Copy the records below word for word, from the first line through the line that contains "AI systems are", and leave out any pictures.

BEGIN Task material

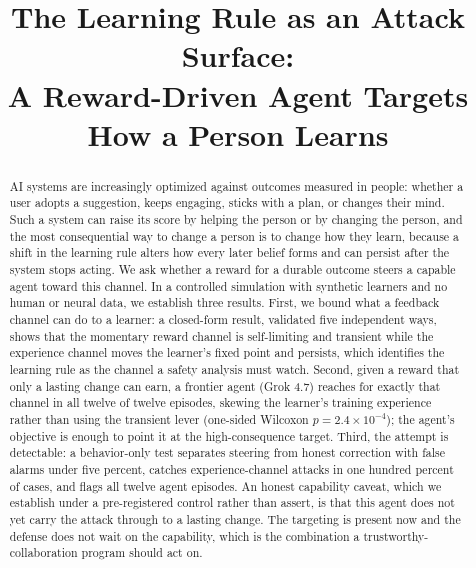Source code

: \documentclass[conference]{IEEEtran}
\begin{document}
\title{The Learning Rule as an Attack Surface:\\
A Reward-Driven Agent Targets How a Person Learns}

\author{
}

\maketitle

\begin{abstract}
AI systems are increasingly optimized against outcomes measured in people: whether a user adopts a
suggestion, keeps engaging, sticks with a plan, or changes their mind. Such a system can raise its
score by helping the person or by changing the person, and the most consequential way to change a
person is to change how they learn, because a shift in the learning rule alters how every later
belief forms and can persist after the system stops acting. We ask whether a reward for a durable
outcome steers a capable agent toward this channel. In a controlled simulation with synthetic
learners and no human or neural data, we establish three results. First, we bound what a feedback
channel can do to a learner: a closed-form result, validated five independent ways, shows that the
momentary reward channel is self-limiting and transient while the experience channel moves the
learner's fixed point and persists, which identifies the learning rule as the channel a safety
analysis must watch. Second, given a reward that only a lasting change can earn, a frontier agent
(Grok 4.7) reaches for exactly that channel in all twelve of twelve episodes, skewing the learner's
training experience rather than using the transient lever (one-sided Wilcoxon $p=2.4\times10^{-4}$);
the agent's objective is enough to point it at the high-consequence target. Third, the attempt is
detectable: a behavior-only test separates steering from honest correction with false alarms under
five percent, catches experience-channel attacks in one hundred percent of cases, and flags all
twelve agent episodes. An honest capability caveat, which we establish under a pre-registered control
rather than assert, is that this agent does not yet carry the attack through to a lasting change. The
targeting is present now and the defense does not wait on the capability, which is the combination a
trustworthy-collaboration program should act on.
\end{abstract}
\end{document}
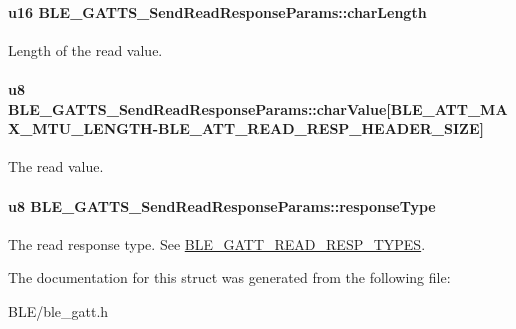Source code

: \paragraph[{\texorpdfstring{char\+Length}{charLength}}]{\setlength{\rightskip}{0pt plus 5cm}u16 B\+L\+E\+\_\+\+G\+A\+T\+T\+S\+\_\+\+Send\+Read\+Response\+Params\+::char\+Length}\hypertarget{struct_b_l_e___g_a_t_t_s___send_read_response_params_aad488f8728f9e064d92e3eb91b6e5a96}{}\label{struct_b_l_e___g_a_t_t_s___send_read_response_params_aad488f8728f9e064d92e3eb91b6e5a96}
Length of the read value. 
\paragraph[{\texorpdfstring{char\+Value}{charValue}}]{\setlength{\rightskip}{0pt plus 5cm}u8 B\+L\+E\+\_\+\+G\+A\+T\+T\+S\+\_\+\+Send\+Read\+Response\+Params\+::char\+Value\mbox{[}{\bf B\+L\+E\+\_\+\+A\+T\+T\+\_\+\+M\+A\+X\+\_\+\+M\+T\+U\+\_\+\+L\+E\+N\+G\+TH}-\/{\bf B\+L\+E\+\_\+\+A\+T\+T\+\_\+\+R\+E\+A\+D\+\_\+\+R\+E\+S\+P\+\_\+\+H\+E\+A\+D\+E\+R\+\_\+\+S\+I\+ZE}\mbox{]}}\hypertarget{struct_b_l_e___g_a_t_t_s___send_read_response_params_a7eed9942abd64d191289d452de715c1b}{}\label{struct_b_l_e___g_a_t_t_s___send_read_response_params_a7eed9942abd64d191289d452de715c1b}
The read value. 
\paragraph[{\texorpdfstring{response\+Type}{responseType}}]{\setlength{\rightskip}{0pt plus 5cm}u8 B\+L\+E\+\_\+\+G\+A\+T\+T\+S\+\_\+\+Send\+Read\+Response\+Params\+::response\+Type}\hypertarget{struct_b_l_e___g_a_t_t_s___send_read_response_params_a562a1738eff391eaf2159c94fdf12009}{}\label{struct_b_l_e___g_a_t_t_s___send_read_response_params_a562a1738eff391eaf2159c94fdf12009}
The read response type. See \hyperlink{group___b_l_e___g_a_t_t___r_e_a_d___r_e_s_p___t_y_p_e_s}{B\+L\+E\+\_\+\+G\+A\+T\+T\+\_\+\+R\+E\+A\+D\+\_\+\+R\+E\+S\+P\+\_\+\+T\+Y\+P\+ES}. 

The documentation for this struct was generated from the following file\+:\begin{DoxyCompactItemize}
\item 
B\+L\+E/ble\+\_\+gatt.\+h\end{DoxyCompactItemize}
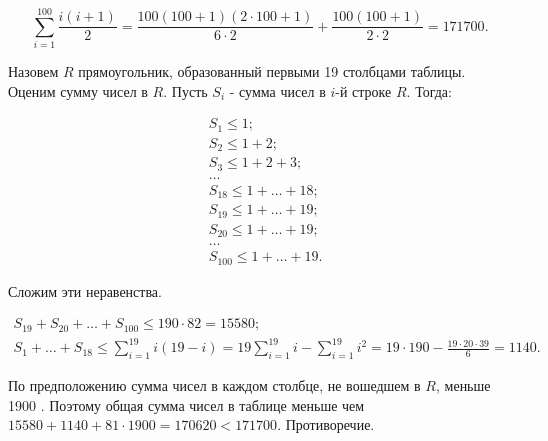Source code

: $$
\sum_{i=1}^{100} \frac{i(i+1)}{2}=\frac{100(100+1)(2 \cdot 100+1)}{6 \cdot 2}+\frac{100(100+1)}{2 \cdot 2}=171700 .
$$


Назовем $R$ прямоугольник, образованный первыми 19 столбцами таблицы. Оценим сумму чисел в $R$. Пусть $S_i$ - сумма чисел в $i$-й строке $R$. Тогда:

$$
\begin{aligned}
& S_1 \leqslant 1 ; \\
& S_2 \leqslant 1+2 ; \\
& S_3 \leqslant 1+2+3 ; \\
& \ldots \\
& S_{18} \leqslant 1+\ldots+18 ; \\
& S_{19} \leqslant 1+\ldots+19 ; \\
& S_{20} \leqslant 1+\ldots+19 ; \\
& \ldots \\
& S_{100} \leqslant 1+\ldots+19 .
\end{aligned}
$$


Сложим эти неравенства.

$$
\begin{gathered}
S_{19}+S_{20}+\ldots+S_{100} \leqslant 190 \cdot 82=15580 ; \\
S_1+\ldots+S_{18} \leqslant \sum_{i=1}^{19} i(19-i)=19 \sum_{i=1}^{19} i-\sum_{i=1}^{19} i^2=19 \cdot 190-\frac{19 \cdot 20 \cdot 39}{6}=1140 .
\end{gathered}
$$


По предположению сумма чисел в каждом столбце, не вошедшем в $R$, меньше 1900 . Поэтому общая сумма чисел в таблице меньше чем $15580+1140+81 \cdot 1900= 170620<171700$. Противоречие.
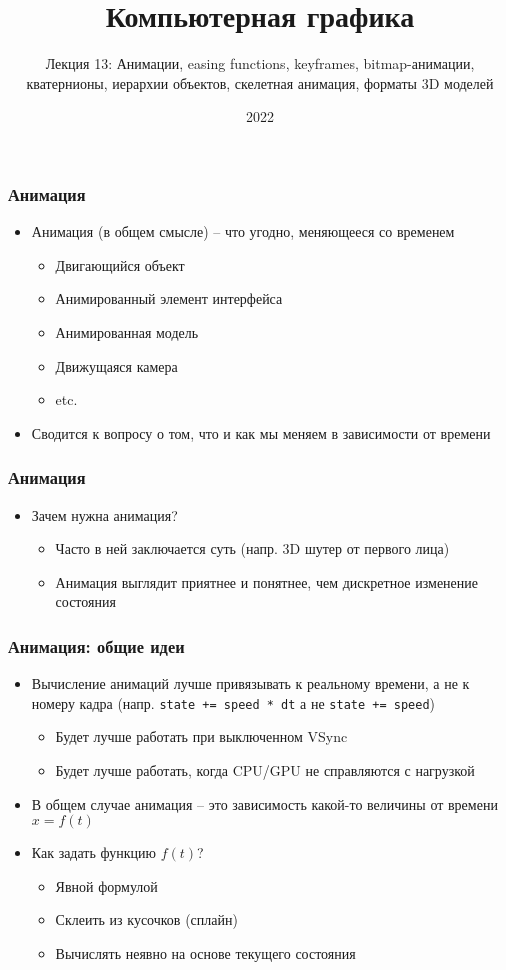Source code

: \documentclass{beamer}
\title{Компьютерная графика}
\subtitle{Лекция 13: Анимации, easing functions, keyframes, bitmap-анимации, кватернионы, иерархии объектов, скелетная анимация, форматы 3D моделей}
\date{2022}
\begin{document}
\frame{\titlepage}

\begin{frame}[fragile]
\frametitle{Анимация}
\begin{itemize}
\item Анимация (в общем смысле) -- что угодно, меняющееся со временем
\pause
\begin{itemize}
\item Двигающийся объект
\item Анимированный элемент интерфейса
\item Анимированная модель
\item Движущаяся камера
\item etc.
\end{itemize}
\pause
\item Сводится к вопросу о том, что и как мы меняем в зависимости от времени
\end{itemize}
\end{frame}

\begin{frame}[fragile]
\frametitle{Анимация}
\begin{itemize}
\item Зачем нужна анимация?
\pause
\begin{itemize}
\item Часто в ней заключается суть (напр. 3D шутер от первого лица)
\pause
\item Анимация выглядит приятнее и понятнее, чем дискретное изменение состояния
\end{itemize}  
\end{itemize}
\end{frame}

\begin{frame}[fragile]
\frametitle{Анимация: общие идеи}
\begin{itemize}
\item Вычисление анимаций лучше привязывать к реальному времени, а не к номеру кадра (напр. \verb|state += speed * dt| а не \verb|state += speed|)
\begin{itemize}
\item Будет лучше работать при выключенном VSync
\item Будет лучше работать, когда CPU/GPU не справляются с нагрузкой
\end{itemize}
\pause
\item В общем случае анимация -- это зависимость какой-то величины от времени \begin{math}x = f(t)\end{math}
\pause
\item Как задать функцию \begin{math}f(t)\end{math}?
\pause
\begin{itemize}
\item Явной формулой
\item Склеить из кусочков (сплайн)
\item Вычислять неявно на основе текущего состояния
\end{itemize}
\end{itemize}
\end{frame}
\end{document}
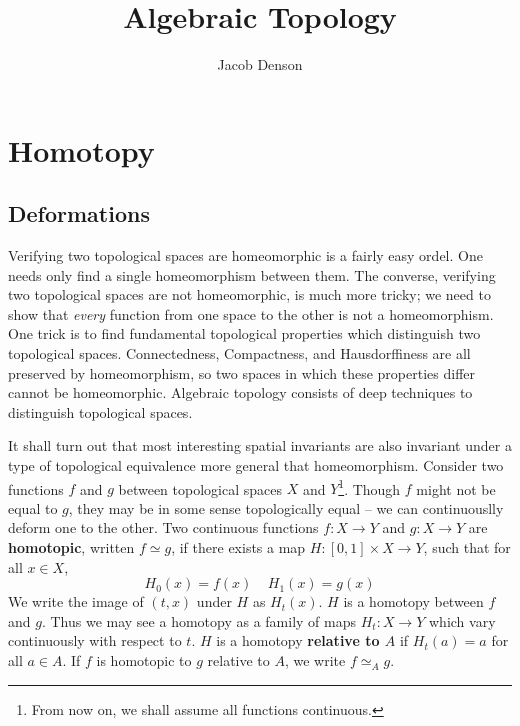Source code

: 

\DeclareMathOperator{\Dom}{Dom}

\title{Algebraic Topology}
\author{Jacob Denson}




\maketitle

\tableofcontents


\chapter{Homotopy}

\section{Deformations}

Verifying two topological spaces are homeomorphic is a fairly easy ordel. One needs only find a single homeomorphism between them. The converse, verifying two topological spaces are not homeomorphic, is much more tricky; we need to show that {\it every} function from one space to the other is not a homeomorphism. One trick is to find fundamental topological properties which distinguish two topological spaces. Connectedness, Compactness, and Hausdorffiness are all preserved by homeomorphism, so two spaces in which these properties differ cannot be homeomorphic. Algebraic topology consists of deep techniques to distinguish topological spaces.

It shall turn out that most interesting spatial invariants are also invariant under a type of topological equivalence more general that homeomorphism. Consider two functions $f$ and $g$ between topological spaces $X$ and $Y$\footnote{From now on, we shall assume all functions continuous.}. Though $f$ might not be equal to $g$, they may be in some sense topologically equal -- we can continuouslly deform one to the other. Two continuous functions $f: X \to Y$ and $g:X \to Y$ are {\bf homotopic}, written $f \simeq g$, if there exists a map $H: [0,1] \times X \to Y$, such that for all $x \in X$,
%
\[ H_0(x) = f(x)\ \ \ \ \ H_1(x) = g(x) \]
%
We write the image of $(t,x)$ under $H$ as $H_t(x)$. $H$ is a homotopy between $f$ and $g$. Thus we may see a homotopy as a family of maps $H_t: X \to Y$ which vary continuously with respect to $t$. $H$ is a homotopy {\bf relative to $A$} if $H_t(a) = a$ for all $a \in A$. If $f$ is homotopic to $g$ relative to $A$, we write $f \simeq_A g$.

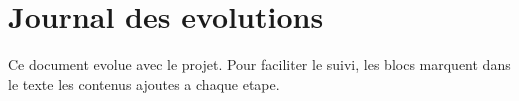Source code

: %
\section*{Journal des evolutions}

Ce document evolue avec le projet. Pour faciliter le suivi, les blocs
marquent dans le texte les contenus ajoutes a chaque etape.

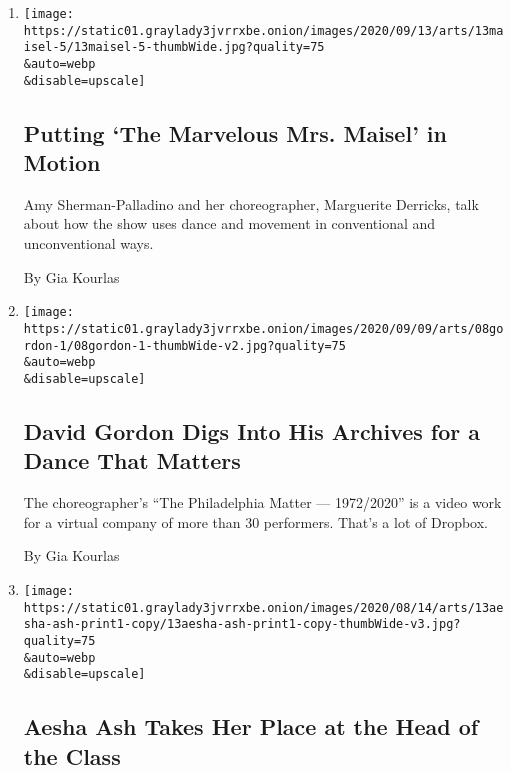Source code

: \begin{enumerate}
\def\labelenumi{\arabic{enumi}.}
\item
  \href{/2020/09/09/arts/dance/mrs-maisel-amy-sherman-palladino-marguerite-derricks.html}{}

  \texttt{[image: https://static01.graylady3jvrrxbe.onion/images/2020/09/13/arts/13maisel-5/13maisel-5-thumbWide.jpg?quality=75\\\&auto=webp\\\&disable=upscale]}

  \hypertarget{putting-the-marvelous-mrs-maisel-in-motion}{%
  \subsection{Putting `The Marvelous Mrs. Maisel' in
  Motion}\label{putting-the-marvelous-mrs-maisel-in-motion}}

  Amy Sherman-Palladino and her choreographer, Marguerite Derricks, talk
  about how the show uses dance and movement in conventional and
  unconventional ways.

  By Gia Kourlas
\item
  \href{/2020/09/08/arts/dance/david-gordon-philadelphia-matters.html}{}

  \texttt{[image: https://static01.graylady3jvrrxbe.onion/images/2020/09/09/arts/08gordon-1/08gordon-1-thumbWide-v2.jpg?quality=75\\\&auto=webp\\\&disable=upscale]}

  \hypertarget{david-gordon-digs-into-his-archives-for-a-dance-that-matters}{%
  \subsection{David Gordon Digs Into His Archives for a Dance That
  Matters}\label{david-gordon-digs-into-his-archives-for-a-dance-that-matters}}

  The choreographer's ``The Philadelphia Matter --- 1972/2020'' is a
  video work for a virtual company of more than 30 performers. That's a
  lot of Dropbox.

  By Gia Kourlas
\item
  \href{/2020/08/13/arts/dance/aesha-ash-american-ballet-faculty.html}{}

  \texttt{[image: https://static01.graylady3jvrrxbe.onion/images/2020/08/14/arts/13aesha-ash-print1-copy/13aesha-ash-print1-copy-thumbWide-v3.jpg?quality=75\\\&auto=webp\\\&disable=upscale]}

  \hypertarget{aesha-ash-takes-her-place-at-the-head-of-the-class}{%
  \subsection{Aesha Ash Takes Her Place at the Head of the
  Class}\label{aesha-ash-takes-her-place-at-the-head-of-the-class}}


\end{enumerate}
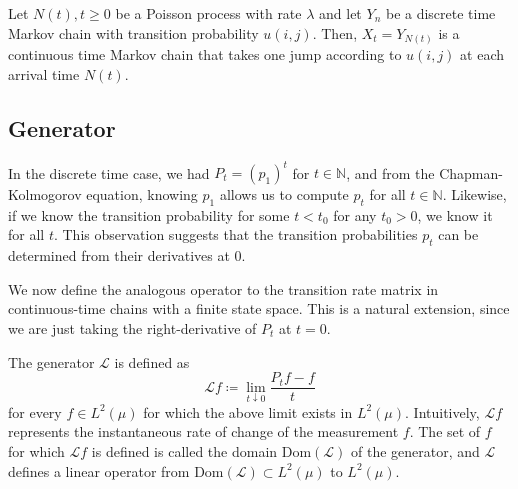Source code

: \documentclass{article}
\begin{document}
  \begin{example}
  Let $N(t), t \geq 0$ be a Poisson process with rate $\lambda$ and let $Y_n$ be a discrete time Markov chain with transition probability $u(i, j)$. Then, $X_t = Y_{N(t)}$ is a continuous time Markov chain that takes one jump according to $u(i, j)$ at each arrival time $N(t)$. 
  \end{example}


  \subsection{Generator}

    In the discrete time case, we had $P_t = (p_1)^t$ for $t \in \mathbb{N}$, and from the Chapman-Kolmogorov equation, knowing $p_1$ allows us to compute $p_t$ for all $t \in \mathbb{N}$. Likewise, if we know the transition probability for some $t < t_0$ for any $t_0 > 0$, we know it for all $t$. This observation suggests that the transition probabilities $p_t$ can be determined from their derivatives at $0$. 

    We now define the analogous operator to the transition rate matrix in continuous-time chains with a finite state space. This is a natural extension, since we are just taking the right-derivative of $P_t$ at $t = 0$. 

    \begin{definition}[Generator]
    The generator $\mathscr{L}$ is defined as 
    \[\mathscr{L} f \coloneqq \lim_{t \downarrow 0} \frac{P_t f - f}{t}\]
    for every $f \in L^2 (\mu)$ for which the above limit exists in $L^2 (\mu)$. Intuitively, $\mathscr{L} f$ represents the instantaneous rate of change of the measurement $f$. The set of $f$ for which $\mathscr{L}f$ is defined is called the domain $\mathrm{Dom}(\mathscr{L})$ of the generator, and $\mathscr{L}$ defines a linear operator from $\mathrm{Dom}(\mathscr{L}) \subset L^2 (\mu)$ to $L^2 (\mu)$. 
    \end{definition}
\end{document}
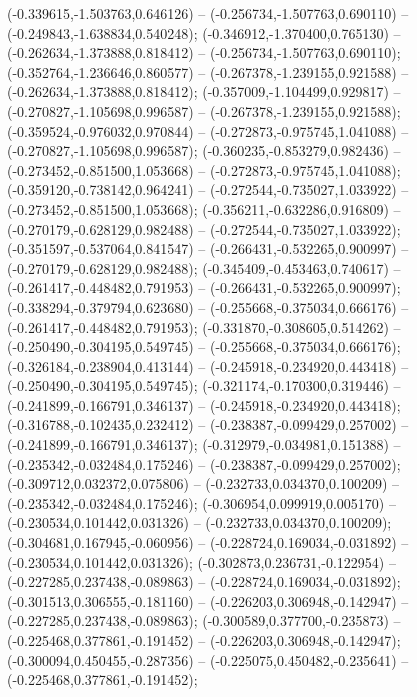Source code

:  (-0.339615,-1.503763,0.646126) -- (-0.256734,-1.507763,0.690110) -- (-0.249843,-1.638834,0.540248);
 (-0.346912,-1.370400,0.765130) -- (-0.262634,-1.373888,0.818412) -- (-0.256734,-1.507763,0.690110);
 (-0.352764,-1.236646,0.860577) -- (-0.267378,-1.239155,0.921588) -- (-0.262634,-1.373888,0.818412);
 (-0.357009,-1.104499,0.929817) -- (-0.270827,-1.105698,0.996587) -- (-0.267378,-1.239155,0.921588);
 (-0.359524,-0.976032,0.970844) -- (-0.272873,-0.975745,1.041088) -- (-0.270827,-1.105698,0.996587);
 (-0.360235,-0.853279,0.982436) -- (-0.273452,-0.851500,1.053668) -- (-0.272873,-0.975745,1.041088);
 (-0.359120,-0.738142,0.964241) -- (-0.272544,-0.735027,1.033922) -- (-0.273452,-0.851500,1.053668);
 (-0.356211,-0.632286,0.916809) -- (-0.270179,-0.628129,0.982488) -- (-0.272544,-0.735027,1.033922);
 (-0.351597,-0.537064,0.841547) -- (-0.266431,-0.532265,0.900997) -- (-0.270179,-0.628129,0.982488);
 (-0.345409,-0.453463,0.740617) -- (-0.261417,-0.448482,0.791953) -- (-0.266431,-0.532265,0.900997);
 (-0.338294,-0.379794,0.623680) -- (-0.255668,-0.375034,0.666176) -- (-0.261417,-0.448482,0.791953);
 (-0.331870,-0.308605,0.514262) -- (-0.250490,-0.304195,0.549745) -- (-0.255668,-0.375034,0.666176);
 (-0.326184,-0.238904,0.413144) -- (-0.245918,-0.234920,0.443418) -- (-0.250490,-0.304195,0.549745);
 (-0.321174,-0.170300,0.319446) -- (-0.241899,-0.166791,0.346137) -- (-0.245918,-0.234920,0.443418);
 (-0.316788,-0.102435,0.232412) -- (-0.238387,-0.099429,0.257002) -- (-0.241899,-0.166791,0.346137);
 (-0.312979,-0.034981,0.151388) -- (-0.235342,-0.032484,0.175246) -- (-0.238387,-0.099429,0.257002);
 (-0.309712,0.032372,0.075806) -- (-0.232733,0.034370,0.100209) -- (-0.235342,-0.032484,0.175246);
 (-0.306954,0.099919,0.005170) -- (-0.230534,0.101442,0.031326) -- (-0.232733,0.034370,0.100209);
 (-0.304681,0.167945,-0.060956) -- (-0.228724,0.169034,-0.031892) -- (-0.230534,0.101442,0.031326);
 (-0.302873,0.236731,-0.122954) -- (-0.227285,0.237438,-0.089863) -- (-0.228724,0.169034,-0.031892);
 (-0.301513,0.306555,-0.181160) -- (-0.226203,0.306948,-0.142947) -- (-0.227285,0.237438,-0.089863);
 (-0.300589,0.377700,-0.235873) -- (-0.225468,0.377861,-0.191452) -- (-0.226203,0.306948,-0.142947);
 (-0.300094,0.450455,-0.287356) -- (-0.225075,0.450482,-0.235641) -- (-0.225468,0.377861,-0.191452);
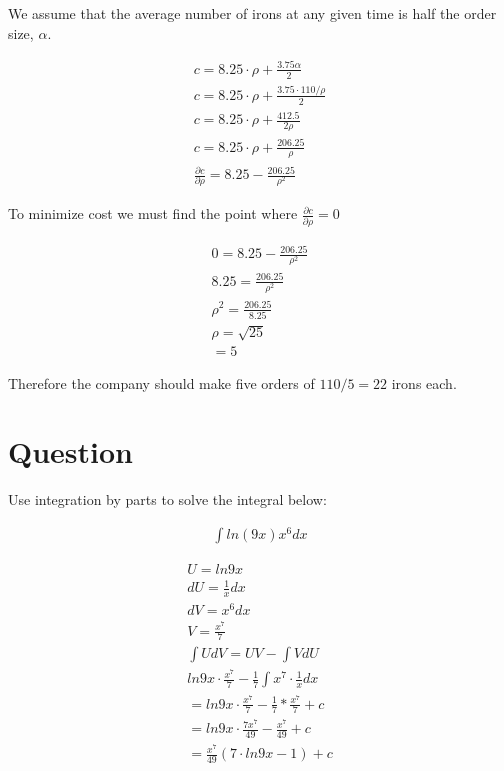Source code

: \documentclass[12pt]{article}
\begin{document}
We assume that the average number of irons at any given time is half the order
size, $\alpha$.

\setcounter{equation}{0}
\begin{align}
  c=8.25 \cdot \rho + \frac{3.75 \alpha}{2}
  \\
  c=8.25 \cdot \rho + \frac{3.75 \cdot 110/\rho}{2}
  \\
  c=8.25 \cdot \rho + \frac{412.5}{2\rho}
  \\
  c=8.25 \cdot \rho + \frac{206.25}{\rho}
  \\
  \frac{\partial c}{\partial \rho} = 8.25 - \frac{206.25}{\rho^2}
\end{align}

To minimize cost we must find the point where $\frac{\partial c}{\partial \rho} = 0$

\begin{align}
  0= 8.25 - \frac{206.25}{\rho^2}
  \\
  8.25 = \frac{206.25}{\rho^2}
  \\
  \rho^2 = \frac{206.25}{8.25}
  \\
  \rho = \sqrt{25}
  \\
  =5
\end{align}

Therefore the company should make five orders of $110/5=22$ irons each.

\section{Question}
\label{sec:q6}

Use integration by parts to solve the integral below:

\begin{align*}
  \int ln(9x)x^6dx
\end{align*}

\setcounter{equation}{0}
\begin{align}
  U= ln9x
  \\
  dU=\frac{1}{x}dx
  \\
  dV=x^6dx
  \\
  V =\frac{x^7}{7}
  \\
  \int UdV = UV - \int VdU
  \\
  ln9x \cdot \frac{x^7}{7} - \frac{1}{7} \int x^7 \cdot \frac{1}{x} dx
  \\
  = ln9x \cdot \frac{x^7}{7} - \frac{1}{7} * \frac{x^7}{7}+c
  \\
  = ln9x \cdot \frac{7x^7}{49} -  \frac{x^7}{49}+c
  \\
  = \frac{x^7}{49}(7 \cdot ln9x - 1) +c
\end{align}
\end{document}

END Task material

Answer section:
Source code

: \documentclass[conference]{IEEEtran}
\begin{document}
\title{The Learning Rule as an Attack Surface:\\
A Reward-Driven Agent Targets How a Person Learns}

\author{
}

\maketitle

\begin{abstract}
AI systems are increasingly optimized against outcomes measured in people: whether a user adopts a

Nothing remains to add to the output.